Exactly as they stand, the data below are to be printed again.

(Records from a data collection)
»»

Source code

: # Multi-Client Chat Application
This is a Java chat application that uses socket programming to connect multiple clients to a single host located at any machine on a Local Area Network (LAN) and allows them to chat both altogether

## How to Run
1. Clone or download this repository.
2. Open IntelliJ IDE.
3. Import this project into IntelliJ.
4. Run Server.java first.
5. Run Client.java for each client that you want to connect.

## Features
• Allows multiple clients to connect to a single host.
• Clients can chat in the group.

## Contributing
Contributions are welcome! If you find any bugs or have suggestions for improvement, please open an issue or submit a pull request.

««

:: EXPECTED ANSWER ::
Source code

: # Multi-Client Chat Application
This is a Java chat application that uses socket programming to connect multiple clients to a single host located at any machine on a Local Area Network (LAN) and allows them to chat both altogether

## How to Run
1. Clone or download this repository.
2. Open IntelliJ IDE.
3. Import this project into IntelliJ.
4. Run Server.java first.
5. Run Client.java for each client that you want to connect.

## Features
• Allows multiple clients to connect to a single host.
• Clients can chat in the group.

## Contributing
Contributions are welcome! If you find any bugs or have suggestions for improvement, please open an issue or submit a pull request.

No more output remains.